- Opening Delimiter -
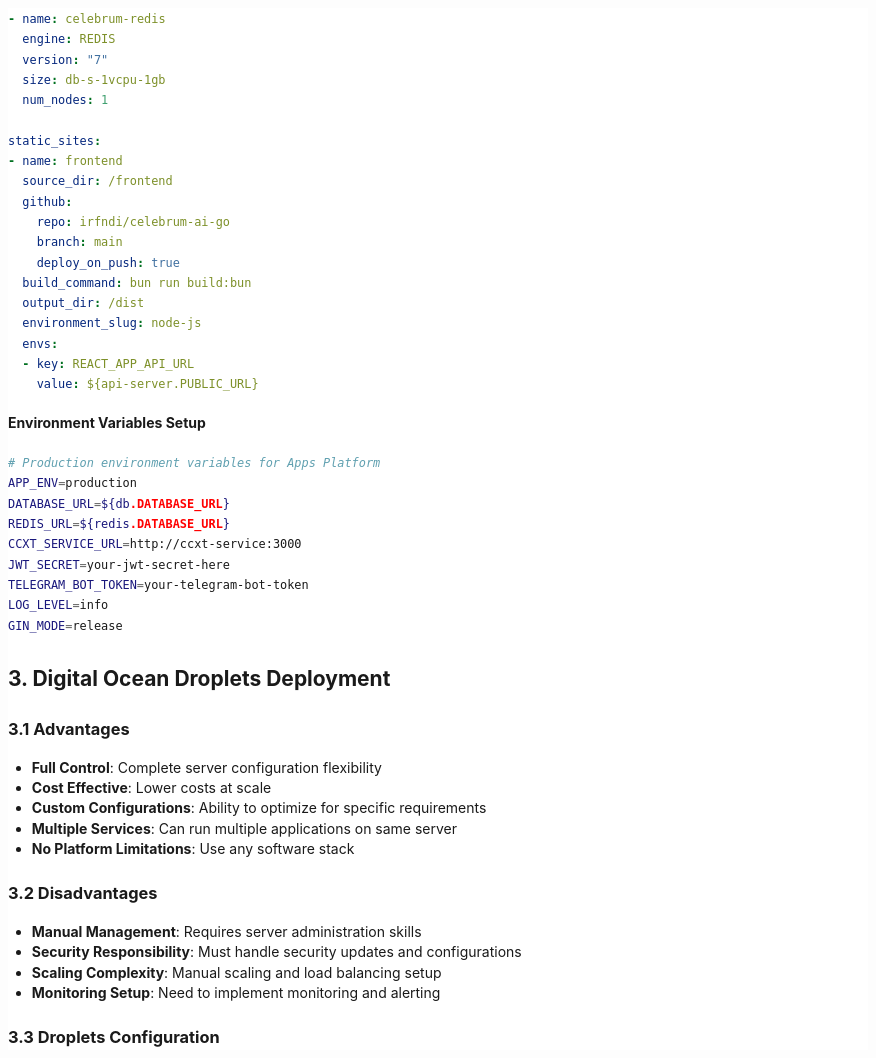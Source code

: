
 ```yaml
- name: celebrum-redis
  engine: REDIS
  version: "7"
  size: db-s-1vcpu-1gb
  num_nodes: 1

static_sites:
- name: frontend
  source_dir: /frontend
  github:
    repo: irfndi/celebrum-ai-go
    branch: main
    deploy_on_push: true
  build_command: bun run build:bun
  output_dir: /dist
  environment_slug: node-js
  envs:
  - key: REACT_APP_API_URL
    value: ${api-server.PUBLIC_URL}
```

#### Environment Variables Setup
```bash
# Production environment variables for Apps Platform
APP_ENV=production
DATABASE_URL=${db.DATABASE_URL}
REDIS_URL=${redis.DATABASE_URL}
CCXT_SERVICE_URL=http://ccxt-service:3000
JWT_SECRET=your-jwt-secret-here
TELEGRAM_BOT_TOKEN=your-telegram-bot-token
LOG_LEVEL=info
GIN_MODE=release
```

## 3. Digital Ocean Droplets Deployment

### 3.1 Advantages
- **Full Control**: Complete server configuration flexibility
- **Cost Effective**: Lower costs at scale
- **Custom Configurations**: Ability to optimize for specific requirements
- **Multiple Services**: Can run multiple applications on same server
- **No Platform Limitations**: Use any software stack

### 3.2 Disadvantages
- **Manual Management**: Requires server administration skills
- **Security Responsibility**: Must handle security updates and configurations
- **Scaling Complexity**: Manual scaling and load balancing setup
- **Monitoring Setup**: Need to implement monitoring and alerting

### 3.3 Droplets Configuration
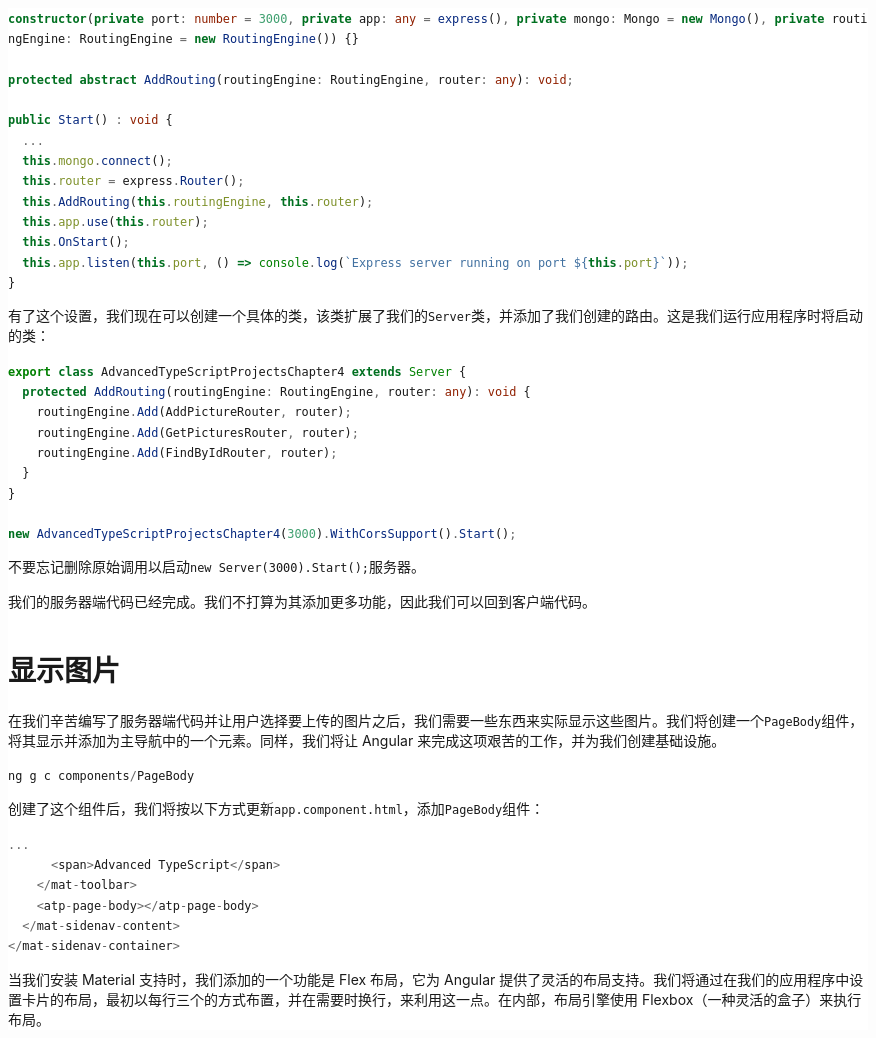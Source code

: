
 ```ts
constructor(private port: number = 3000, private app: any = express(), private mongo: Mongo = new Mongo(), private routingEngine: RoutingEngine = new RoutingEngine()) {}

protected abstract AddRouting(routingEngine: RoutingEngine, router: any): void;

public Start() : void {
  ...
  this.mongo.connect();
  this.router = express.Router();
  this.AddRouting(this.routingEngine, this.router);
  this.app.use(this.router);
  this.OnStart();
  this.app.listen(this.port, () => console.log(`Express server running on port ${this.port}`));
}
```

有了这个设置，我们现在可以创建一个具体的类，该类扩展了我们的`Server`类，并添加了我们创建的路由。这是我们运行应用程序时将启动的类：

```ts
export class AdvancedTypeScriptProjectsChapter4 extends Server {
  protected AddRouting(routingEngine: RoutingEngine, router: any): void {
    routingEngine.Add(AddPictureRouter, router);
    routingEngine.Add(GetPicturesRouter, router);
    routingEngine.Add(FindByIdRouter, router);
  }
}

new AdvancedTypeScriptProjectsChapter4(3000).WithCorsSupport().Start();
```

不要忘记删除原始调用以启动`new Server(3000).Start();`服务器。

我们的服务器端代码已经完成。我们不打算为其添加更多功能，因此我们可以回到客户端代码。

# 显示图片

在我们辛苦编写了服务器端代码并让用户选择要上传的图片之后，我们需要一些东西来实际显示这些图片。我们将创建一个`PageBody`组件，将其显示并添加为主导航中的一个元素。同样，我们将让 Angular 来完成这项艰苦的工作，并为我们创建基础设施。

```ts
ng g c components/PageBody
```

创建了这个组件后，我们将按以下方式更新`app.component.html`，添加`PageBody`组件：

```ts
...
      <span>Advanced TypeScript</span>
    </mat-toolbar>
    <atp-page-body></atp-page-body>
  </mat-sidenav-content>
</mat-sidenav-container>
```

当我们安装 Material 支持时，我们添加的一个功能是 Flex 布局，它为 Angular 提供了灵活的布局支持。我们将通过在我们的应用程序中设置卡片的布局，最初以每行三个的方式布置，并在需要时换行，来利用这一点。在内部，布局引擎使用 Flexbox（一种灵活的盒子）来执行布局。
- Closing Delimiter -
■ **PROBLEM DESCRIPTION**:
All lines of the records above that carry the word "routingEngine" should be listed.

■ **SOLUTION BELOW**:
constructor(private port: number = 3000, private app: any = express(), private mongo: Mongo = new Mongo(), private routingEngine: RoutingEngine = new RoutingEngine()) {}
protected abstract AddRouting(routingEngine: RoutingEngine, router: any): void;
  this.AddRouting(this.routingEngine, this.router);
  protected AddRouting(routingEngine: RoutingEngine, router: any): void {
    routingEngine.Add(AddPictureRouter, router);
    routingEngine.Add(GetPicturesRouter, router);
    routingEngine.Add(FindByIdRouter, router);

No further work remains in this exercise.